Ok so, that’s interesting. I like examples so are you saying I should build a “framework” that presents two (landing) pages exactly the same, and (hopefully) is able to collect things like what source the visitor came from, maybe some demographics. And I then try to get 100 impressions with random blue and red buttons, then check to see if there is some confounding factor (blue was always picked by females linking from google ads) and then remove the random next time and show blue ads to half females from google and half anyone else

I think the dumb underlying question I have is - how does one do experimental design

Edit: and if you aren’t seeing giant obvious improvements, try improving something else (I get the idea that my B is going to be so obvious that there is no need to worry about stats - if it’s not that’s a signal to chnage something else?

e10v_me|1 year ago

Thank you for the interest and for the suggestion.

Yes, one can analyze A/B tests in a regression framework. In fact, CUPED is an equivalent to the linear regression with a single covariate.

Would it be better? It depends on the definition of "better". There are several factors to consider. Scientific rigor is one of them. So is the computational efficiency.

A/B tests are usually conducted at scale of thousands of randomization units (actually it's more like tens or hundreds of thousands). There are two consequences:

1. Computational efficiency is very important, especially if we take into account the number of experiments and the number of metrics. And pulling granular data into a Python environment and fitting a regression is much less efficient than calculating aggregated statistics like mean and variance.

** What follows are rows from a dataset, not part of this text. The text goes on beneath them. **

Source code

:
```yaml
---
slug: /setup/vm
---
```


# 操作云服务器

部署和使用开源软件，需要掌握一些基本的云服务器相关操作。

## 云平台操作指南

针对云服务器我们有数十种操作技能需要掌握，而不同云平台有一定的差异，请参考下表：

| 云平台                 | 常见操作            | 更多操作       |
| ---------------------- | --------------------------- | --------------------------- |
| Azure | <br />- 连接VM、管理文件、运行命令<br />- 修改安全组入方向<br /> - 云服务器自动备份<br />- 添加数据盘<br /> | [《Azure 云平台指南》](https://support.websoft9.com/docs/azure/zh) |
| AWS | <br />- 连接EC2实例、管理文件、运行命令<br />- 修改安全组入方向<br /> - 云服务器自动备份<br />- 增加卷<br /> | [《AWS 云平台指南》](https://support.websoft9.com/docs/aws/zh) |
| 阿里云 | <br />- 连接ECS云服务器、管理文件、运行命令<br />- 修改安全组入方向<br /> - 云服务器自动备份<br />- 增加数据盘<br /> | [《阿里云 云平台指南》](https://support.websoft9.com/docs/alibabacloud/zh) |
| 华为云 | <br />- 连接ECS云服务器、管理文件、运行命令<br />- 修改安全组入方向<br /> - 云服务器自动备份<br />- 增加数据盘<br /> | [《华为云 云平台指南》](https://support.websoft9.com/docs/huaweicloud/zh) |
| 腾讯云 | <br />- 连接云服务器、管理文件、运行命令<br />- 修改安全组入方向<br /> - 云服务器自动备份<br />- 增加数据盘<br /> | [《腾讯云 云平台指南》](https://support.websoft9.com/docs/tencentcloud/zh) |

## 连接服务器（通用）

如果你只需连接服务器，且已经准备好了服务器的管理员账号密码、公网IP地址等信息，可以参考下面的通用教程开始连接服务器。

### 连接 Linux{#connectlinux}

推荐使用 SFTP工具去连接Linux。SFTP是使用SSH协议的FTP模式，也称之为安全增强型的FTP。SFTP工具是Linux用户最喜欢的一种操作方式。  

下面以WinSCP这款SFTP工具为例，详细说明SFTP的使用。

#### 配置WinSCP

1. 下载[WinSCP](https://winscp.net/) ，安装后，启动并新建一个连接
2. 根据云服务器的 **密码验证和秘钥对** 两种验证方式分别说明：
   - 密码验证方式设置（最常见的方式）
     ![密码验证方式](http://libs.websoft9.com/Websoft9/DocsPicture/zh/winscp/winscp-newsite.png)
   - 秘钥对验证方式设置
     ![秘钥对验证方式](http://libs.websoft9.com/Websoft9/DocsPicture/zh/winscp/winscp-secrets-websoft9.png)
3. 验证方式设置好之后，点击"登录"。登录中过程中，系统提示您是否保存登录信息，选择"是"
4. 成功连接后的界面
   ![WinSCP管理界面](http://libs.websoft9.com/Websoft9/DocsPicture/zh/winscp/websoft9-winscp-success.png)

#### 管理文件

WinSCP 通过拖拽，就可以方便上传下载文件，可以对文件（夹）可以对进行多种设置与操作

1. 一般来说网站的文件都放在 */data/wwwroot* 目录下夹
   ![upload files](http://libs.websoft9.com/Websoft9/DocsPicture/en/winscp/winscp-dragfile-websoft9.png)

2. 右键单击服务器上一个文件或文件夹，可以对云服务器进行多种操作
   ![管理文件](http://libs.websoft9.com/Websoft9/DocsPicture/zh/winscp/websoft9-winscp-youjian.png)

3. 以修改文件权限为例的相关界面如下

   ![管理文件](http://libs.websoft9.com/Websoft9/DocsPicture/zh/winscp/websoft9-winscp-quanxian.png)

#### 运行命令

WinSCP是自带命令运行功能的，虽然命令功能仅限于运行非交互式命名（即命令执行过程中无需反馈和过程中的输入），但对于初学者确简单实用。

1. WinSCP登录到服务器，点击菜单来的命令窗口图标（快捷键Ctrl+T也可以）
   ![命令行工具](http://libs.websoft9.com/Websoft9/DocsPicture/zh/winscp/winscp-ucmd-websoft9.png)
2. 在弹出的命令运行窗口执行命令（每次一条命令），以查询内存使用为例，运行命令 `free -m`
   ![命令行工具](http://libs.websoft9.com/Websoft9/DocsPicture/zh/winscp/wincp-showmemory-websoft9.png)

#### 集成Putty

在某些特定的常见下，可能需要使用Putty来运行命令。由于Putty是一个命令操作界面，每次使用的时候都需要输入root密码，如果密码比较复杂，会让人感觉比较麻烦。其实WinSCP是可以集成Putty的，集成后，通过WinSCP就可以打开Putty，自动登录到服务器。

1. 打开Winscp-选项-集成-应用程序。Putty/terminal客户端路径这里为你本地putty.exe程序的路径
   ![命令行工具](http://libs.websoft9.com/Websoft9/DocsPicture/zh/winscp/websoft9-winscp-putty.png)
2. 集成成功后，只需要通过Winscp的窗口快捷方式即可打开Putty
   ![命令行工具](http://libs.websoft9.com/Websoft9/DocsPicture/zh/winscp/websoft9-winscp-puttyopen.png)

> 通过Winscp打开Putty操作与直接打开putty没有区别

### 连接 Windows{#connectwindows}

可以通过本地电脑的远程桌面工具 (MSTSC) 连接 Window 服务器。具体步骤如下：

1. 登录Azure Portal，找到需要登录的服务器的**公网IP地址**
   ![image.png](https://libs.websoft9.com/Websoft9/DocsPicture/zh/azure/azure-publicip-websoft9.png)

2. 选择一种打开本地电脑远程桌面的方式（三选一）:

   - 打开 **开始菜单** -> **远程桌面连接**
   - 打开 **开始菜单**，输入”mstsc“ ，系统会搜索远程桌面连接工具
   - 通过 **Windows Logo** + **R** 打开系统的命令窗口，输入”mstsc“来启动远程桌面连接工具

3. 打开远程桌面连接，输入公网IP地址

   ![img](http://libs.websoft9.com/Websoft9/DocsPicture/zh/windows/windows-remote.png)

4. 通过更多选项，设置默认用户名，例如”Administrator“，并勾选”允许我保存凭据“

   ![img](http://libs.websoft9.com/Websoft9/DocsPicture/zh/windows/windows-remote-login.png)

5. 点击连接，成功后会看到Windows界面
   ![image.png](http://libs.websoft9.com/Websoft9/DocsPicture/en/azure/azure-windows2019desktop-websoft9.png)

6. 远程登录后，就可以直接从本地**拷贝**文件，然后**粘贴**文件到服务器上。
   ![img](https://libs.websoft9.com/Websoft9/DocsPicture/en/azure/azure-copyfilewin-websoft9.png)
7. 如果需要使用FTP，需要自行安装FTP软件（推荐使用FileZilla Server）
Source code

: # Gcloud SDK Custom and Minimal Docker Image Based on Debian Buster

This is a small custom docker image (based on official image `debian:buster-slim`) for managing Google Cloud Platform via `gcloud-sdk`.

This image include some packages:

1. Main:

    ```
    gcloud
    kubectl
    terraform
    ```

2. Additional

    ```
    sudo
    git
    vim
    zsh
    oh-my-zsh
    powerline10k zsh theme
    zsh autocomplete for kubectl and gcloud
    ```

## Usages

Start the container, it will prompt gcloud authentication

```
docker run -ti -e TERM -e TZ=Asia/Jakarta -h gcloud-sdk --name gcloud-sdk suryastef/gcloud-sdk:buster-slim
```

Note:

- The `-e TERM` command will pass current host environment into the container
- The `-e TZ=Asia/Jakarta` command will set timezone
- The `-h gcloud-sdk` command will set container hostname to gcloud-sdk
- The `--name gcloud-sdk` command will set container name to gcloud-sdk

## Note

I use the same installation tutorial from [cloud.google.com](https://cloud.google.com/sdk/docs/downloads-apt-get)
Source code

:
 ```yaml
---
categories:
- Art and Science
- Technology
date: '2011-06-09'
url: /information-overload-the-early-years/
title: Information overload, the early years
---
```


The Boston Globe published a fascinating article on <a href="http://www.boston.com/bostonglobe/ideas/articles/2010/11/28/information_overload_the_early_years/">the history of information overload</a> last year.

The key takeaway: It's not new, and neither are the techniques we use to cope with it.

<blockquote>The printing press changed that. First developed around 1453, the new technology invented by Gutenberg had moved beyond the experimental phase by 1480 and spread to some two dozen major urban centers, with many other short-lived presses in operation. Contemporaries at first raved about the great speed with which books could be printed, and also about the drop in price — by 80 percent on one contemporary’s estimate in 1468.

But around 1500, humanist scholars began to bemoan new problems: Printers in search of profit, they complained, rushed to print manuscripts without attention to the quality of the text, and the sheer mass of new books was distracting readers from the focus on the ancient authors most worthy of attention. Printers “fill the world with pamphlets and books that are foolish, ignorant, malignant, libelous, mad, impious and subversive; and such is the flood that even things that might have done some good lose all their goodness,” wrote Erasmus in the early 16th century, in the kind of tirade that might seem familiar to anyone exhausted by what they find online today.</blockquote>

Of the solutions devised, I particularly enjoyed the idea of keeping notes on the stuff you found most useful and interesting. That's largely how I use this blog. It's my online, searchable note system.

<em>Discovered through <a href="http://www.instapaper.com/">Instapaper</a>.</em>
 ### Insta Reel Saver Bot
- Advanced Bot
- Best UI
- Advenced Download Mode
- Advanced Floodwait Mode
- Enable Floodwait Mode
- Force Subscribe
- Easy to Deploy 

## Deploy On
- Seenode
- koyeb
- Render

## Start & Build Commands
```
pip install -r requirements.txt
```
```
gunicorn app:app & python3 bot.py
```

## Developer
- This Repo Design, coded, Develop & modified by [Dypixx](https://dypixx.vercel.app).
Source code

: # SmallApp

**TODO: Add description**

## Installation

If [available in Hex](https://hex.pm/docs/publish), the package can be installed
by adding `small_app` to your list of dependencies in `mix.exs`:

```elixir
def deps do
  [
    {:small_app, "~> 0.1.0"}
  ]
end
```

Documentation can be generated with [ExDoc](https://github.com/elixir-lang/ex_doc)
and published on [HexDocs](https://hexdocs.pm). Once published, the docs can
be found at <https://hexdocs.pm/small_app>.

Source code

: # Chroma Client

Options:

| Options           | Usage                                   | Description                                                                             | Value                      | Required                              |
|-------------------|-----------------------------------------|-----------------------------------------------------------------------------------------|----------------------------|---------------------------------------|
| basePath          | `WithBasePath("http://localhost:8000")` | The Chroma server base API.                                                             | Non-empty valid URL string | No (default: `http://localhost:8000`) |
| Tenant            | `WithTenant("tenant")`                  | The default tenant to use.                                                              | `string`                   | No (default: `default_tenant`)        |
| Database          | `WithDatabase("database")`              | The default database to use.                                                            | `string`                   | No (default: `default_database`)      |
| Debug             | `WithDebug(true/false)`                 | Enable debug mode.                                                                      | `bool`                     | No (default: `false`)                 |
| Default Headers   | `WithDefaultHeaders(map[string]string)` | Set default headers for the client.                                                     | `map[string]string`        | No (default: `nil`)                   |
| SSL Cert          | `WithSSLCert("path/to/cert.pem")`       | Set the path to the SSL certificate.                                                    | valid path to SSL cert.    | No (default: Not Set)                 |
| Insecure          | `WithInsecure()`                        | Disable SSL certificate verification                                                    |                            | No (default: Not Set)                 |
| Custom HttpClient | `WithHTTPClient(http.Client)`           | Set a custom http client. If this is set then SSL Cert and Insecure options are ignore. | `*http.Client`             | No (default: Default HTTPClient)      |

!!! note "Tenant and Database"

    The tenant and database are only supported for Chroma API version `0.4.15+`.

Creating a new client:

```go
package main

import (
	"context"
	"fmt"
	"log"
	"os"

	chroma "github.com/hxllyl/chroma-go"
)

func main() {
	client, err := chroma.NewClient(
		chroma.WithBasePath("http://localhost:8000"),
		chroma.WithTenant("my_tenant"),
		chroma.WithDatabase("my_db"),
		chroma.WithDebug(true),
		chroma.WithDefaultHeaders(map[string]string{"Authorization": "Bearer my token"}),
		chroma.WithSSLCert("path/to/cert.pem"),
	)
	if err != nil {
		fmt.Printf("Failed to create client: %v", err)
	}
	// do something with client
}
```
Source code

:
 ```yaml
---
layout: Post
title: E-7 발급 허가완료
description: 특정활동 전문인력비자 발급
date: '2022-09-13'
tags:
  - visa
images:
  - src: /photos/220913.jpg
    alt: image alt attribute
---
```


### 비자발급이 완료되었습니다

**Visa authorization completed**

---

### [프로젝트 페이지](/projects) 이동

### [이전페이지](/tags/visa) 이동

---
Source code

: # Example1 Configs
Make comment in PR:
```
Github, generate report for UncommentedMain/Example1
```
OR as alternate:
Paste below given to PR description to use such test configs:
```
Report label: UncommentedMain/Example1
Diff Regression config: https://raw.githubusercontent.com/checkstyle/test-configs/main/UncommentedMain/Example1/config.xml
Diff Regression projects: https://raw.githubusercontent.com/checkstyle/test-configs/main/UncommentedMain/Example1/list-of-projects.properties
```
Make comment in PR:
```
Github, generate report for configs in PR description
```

2. I didn't check, but I'm pretty sure that, at such scale, logistic and linear regressions' results will be very close, if not equal.

And even if, for some reason, there is a real need to analyze a test using logistic model, multi-level model, or a clustered error, in tea-tasting, it's possible via custom metrics: https://tea-tasting.e10v.me/custom-metrics/

crystal_revenge|1 year ago

> And pulling granular data into a Python environment and fitting a regression is much less efficient than calculating aggregated statistics like mean and variance.

This is not true. You almost never need to perform logistic regression on individual observations. Consider that estimating a single Bernoulli rv on N observations is the same as estimate a single Binomial rv for k/N. Most common statistical software (e.g. statsmodels) will support this grouped format.

If all of our covariates a discrete categories (which is typically the case for A/B tests) then you only need to regression on the number of examples equal to the number of unique configurations of the variables.

That is if you're running an A/B test on 10 million users across 50 states and 2 variants you only need 100 observations for your final model.